How old are Europe's squads, really?
Calendar age vs effective age across Europe's big five, 2025-26.
Data correct as of
Calendar age is how old a club's players are, weighted by the minutes they've played this season. Effective age replaces birthdays with career top-flight minutes, read against a position-specific trajectory of heavily-used players (the 75th percentile at each age). A 25-year-old winger with 18 000 career minutes matches the mileage of a 28-year-old winger on that trajectory; their effective age is 28.
The two charts below plot every club in Europe's top five leagues on the same y-axis. The first reads calendar age, the second reads effective age. Where a league's cloud sits answers who's older. How tall the cloud is answers how much clubs in that league differ from each other. The gap between a club's left-chart and right-chart position reveals which squads carry more career minutes than their birthdays imply, and which carry fewer.
Weighted squad age, top-5 leagues · 2025-26
One dot per club. Bottom numbers show each league's weighted average.
Δ per club (effective minus calendar age)
Dots above zero carry more career minutes than their birthdays imply; dots below carry fewer.
What jumps out
- Ligue 1 is youngest on both axes. Its effective-age column sits noticeably below the rest, and its average Δ (−1.02y) is the largest negative in the dataset.
- The Premier League is the only league with a positive average Δ (+0.31y). PL squads have accumulated more top-flight minutes per calendar year than their continental peers. Whether that reflects earlier debuts, deeper squads or transfer patterns isn't separable in this data.
- Within-league spread varies. La Liga clusters tightest (clubs bunched between 25 and 28, stdev 1.0y). Serie A runs genuinely widest, still the most dispersed after trimming outliers (stdev 1.7y). Ligue 1 looks wide on raw range (6.6y) but that's Strasbourg at the bottom (21.7) and Marseille at the top; strip the extremes and Ligue 1's middle 50% is actually the tightest in Europe. PL and Bundesliga sit mid-pack.

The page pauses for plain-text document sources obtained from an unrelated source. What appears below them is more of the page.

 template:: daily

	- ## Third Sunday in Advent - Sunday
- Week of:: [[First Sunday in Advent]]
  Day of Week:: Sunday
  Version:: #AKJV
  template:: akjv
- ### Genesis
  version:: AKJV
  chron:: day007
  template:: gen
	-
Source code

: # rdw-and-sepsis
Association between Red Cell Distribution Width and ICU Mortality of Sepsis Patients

- The position correction matches the sports-science literature. Striker and winger roles move furthest from the overall age curve (medians of +0.7y and +0.3y across the top-5 fit pool). Those are the same roles that decline fastest in distance-and-sprint research on player aging. A methodology cross-check we didn't set out to deliver.
A note on "old"
Effective age measures career mileage at a position-typical trajectory. It is not biological age and it is not a decline indicator. A 28-year-old with an effective age of 32 has the minutes profile of a more weathered player, but whether they're about to slow down is a different question this metric can't answer.
What it does usefully signal. Career minutes track transfer-value depreciation and wage-curve decay from the late-20s peak. A squad heavy with high-mileage players has absorbed more professional workload than its birthdays suggest, and the commercial side of football reads that pattern directly.
What we expected to find but didn't. The obvious hypothesis is that worn players should break more often. We checked it against Transfermarkt's per-matchday availability data for 1,807 outfielders across the top 5 leagues in 2025-26. Players in the top tercile of Δ (the "worn" group) have a 5.0% muscle-injury rate; those in the bottom tercile ("fresh") have 7.0%. Lifetime mileage does not predict seasonal muscle injuries at player level. In-season workload and individual medical history swamp the career-mileage signal, which is consistent with the sports-science literature measuring current-window distance and sprint volumes rather than career totals.
A caveat on the proxy. The sports-science literature on player aging uses distance covered and sprint volumes, not cumulative minutes. Sprint and high-intensity running decline sooner and more sharply than total distance, and total distance declines sooner than raw minutes on the pitch (Rampinini et al., 2022; Barça Innovation Hub). Wide players and forwards show the steepest physical decline, and those are the same positions that move most under our position-correction (median shifts of +0.7y for strikers and +0.3y for wingers relative to the overall curve). Total top-flight minutes is a blunter tool than the research standard, but it's the mileage signal openly available across all big-five leagues.
The per-position split here is inspired by Michael Caley's Building Marcel Part II work at Expecting Goals, which fits GAM aging curves per skill (shooting, passing, defending) on performance data. Our object is different (minutes accumulated, not skill output), but his finding that wingers peak earlier than centre-backs motivates grouping our curves by position. Read his piece for the sharper version of the question.
Method
Rosters, dates of birth and 2025-26 domestic-league minutes come from the dcaribou Transfermarkt dataset. Career minutes are collected from Transfermarkt and aggregated across top-flight and second-tier leagues, continental competitions and domestic cups. Player effective ages are inversions of a cubic career-minutes-vs-age curve fit at the 75th percentile on current top-5-league actives, fit separately per position bucket (GK/CB/FB/CM/AM/WM/ST). GK and AM fall back to the overall curve because their fit samples are too thin.
Club aggregates weight each player by their 2025-26 domestic-league minutes; a player with zero minutes doesn't drag the mean.